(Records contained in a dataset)
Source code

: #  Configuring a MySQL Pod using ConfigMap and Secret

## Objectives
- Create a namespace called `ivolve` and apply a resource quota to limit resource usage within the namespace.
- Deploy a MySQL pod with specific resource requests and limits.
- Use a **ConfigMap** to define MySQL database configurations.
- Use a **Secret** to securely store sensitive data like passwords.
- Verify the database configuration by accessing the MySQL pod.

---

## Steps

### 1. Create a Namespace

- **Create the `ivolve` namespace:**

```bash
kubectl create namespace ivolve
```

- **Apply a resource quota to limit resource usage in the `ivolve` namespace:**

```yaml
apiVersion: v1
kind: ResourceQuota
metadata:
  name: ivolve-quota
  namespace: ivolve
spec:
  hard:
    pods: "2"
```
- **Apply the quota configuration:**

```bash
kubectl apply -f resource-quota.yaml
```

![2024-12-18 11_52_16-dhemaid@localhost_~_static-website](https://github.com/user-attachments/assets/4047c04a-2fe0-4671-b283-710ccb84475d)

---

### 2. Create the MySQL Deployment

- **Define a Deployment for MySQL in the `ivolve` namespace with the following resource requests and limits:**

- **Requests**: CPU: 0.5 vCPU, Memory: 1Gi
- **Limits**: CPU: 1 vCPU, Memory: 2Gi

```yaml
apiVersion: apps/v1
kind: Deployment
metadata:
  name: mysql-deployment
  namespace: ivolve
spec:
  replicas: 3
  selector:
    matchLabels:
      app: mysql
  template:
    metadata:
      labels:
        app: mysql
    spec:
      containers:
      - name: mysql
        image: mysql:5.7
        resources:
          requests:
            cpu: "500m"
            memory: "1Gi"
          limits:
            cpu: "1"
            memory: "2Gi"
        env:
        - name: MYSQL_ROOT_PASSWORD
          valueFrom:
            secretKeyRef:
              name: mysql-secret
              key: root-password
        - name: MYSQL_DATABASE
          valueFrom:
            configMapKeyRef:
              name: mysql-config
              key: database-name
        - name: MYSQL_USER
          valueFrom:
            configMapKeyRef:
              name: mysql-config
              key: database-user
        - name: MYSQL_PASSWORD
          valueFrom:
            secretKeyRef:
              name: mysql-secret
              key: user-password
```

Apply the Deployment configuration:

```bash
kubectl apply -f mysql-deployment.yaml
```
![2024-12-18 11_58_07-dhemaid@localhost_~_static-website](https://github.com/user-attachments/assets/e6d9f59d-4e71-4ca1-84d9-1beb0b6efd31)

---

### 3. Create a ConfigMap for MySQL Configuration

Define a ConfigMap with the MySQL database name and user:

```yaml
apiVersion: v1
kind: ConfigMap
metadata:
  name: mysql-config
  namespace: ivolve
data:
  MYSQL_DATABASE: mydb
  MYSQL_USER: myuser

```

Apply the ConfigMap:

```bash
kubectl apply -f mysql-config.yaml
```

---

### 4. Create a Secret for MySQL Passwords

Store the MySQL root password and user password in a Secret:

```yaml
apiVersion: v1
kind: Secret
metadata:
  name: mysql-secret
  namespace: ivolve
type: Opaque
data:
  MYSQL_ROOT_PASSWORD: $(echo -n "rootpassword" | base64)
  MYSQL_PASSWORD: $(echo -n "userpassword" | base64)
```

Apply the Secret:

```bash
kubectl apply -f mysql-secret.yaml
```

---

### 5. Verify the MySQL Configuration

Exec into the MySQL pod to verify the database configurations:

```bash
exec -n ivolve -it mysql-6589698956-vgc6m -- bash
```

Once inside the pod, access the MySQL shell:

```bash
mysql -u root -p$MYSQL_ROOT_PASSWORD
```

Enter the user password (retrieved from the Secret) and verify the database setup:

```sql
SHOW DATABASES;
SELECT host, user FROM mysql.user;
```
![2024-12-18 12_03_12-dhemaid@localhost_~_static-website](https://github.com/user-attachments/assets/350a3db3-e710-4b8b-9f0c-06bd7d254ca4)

§ WHAT IS BEING ASKED
Make an exact copy of the data above.

§ SOLVED PROBLEM
Source code

: #  Configuring a MySQL Pod using ConfigMap and Secret

## Objectives
- Create a namespace called `ivolve` and apply a resource quota to limit resource usage within the namespace.
- Deploy a MySQL pod with specific resource requests and limits.
- Use a **ConfigMap** to define MySQL database configurations.
- Use a **Secret** to securely store sensitive data like passwords.
- Verify the database configuration by accessing the MySQL pod.

---

## Steps

### 1. Create a Namespace

- **Create the `ivolve` namespace:**

```bash
kubectl create namespace ivolve
```

- **Apply a resource quota to limit resource usage in the `ivolve` namespace:**

```yaml
apiVersion: v1
kind: ResourceQuota
metadata:
  name: ivolve-quota
  namespace: ivolve
spec:
  hard:
    pods: "2"
```
- **Apply the quota configuration:**

```bash
kubectl apply -f resource-quota.yaml
```

![2024-12-18 11_52_16-dhemaid@localhost_~_static-website](https://github.com/user-attachments/assets/4047c04a-2fe0-4671-b283-710ccb84475d)

---

### 2. Create the MySQL Deployment

- **Define a Deployment for MySQL in the `ivolve` namespace with the following resource requests and limits:**

- **Requests**: CPU: 0.5 vCPU, Memory: 1Gi
- **Limits**: CPU: 1 vCPU, Memory: 2Gi

```yaml
apiVersion: apps/v1
kind: Deployment
metadata:
  name: mysql-deployment
  namespace: ivolve
spec:
  replicas: 3
  selector:
    matchLabels:
      app: mysql
  template:
    metadata:
      labels:
        app: mysql
    spec:
      containers:
      - name: mysql
        image: mysql:5.7
        resources:
          requests:
            cpu: "500m"
            memory: "1Gi"
          limits:
            cpu: "1"
            memory: "2Gi"
        env:
        - name: MYSQL_ROOT_PASSWORD
          valueFrom:
            secretKeyRef:
              name: mysql-secret
              key: root-password
        - name: MYSQL_DATABASE
          valueFrom:
            configMapKeyRef:
              name: mysql-config
              key: database-name
        - name: MYSQL_USER
          valueFrom:
            configMapKeyRef:
              name: mysql-config
              key: database-user
        - name: MYSQL_PASSWORD
          valueFrom:
            secretKeyRef:
              name: mysql-secret
              key: user-password
```

Apply the Deployment configuration:

```bash
kubectl apply -f mysql-deployment.yaml
```
![2024-12-18 11_58_07-dhemaid@localhost_~_static-website](https://github.com/user-attachments/assets/e6d9f59d-4e71-4ca1-84d9-1beb0b6efd31)

---

### 3. Create a ConfigMap for MySQL Configuration

Define a ConfigMap with the MySQL database name and user:

```yaml
apiVersion: v1
kind: ConfigMap
metadata:
  name: mysql-config
  namespace: ivolve
data:
  MYSQL_DATABASE: mydb
  MYSQL_USER: myuser

```

Apply the ConfigMap:

```bash
kubectl apply -f mysql-config.yaml
```

---

### 4. Create a Secret for MySQL Passwords

Store the MySQL root password and user password in a Secret:

```yaml
apiVersion: v1
kind: Secret
metadata:
  name: mysql-secret
  namespace: ivolve
type: Opaque
data:
  MYSQL_ROOT_PASSWORD: $(echo -n "rootpassword" | base64)
  MYSQL_PASSWORD: $(echo -n "userpassword" | base64)
```

Apply the Secret:

```bash
kubectl apply -f mysql-secret.yaml
```

---

### 5. Verify the MySQL Configuration

Exec into the MySQL pod to verify the database configurations:

```bash
exec -n ivolve -it mysql-6589698956-vgc6m -- bash
```

Once inside the pod, access the MySQL shell:

```bash
mysql -u root -p$MYSQL_ROOT_PASSWORD
```

Enter the user password (retrieved from the Secret) and verify the database setup:

```sql
SHOW DATABASES;
SELECT host, user FROM mysql.user;
```
![2024-12-18 12_03_12-dhemaid@localhost_~_static-website](https://github.com/user-attachments/assets/350a3db3-e710-4b8b-9f0c-06bd7d254ca4)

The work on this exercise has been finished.